(WORK TO COMPLETE):
If a line holds the word "Area", copy it from the entries.

(EXERCISE MATERIALS):
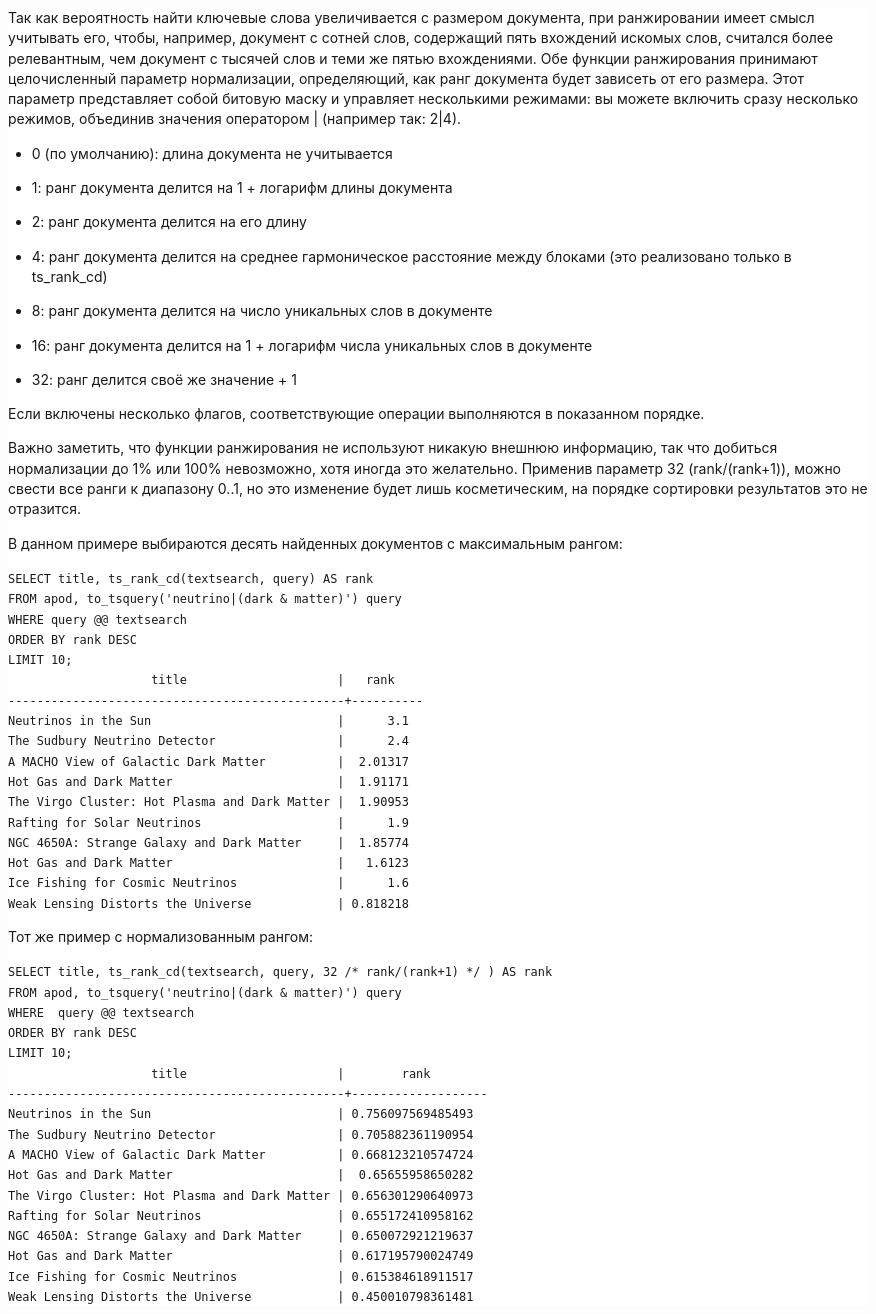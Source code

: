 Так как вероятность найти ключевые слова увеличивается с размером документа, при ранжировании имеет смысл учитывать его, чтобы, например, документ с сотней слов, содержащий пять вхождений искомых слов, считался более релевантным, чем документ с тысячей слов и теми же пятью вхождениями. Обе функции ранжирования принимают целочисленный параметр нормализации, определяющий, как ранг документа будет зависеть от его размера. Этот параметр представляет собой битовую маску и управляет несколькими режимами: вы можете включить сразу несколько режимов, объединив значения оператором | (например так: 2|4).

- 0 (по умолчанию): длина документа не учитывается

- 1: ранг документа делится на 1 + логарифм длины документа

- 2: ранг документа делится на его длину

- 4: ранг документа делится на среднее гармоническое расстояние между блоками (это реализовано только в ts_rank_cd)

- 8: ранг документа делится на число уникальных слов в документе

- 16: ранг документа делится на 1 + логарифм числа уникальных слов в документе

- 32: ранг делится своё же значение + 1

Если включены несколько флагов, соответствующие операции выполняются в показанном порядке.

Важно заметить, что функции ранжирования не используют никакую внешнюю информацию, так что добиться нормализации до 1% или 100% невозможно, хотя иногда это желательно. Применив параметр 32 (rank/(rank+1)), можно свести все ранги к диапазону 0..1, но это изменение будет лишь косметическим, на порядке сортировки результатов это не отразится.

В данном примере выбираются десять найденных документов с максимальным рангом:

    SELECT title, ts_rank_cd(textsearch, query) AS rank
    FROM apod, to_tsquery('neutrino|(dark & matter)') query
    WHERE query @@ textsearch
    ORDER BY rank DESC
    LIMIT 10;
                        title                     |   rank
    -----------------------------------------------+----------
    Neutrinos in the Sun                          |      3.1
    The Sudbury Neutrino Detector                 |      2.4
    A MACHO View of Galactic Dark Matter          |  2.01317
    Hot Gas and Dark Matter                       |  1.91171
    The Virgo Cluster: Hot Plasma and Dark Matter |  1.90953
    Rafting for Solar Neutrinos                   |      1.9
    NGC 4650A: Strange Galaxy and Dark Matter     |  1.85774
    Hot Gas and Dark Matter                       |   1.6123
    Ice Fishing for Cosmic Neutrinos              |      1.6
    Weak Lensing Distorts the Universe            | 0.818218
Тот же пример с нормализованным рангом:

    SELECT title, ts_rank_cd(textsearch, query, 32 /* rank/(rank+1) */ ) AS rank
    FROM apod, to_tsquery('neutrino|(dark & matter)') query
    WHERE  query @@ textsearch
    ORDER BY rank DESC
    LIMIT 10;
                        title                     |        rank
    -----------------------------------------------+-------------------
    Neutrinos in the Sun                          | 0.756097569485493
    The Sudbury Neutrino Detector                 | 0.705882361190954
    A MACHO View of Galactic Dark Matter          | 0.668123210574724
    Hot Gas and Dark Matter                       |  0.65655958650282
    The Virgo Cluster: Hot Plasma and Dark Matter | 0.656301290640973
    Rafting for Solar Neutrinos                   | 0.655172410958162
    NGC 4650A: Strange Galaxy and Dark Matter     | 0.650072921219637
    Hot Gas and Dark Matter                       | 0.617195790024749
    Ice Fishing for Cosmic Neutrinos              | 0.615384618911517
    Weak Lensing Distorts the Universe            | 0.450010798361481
...
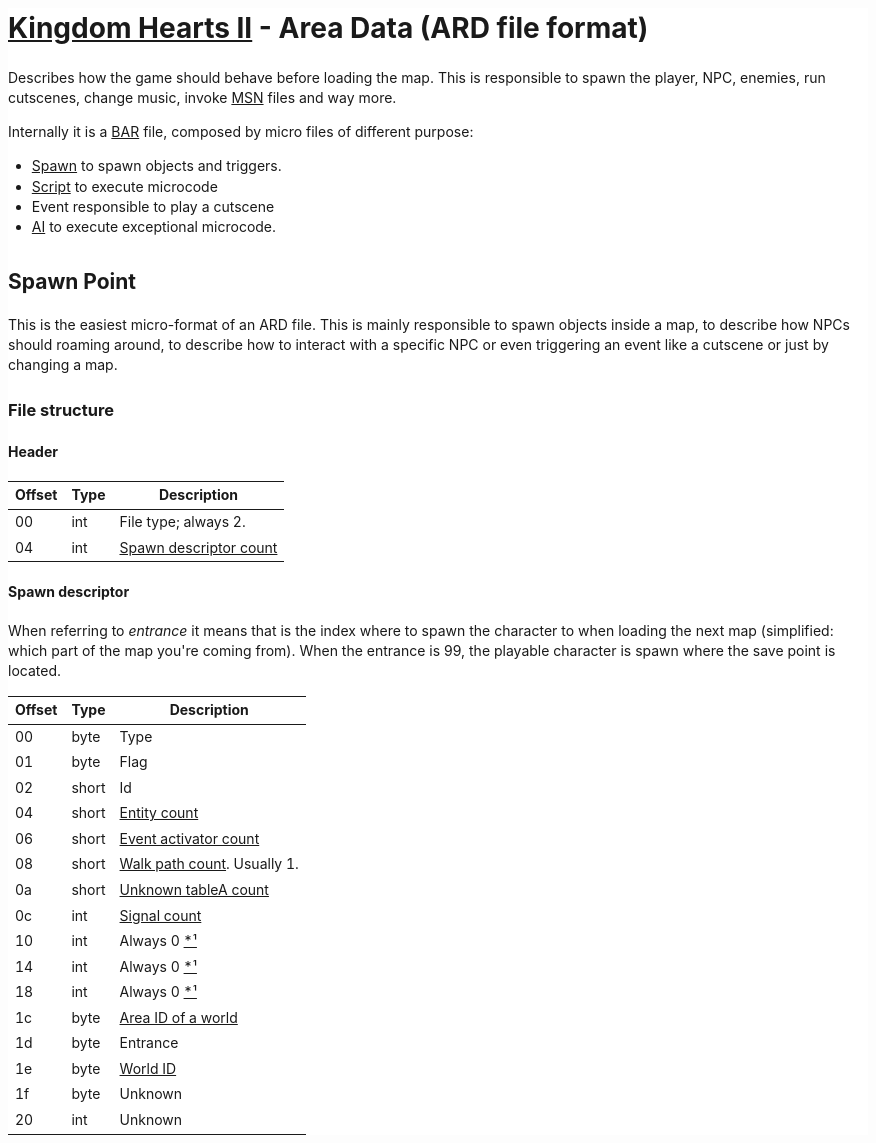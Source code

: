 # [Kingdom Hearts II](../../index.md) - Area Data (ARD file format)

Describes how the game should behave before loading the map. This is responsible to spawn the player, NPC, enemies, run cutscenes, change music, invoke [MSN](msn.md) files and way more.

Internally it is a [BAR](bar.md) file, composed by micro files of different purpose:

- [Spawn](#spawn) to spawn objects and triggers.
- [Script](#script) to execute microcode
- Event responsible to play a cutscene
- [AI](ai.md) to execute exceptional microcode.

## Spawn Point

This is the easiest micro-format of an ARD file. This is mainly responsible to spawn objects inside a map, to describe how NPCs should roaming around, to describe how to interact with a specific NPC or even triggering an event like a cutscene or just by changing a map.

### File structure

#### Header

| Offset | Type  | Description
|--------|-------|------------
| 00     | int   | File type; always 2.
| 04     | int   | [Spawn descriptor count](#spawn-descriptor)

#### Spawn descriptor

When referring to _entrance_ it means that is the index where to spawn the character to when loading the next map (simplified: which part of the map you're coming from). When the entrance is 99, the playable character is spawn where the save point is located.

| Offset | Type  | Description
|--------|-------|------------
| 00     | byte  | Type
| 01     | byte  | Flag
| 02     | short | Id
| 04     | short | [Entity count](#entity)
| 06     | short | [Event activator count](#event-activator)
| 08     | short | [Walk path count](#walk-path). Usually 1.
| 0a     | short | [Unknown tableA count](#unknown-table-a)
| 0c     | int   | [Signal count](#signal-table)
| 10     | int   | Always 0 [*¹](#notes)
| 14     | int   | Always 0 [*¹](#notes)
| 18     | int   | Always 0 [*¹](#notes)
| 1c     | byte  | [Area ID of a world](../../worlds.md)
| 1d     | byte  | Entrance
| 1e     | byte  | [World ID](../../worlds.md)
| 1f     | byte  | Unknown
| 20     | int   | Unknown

(TASK RESPONSE):
: # [Kingdom Hearts II](../../index.md) - Area Data (ARD file format)
| 1c     | byte  | [Area ID of a world](../../worlds.md)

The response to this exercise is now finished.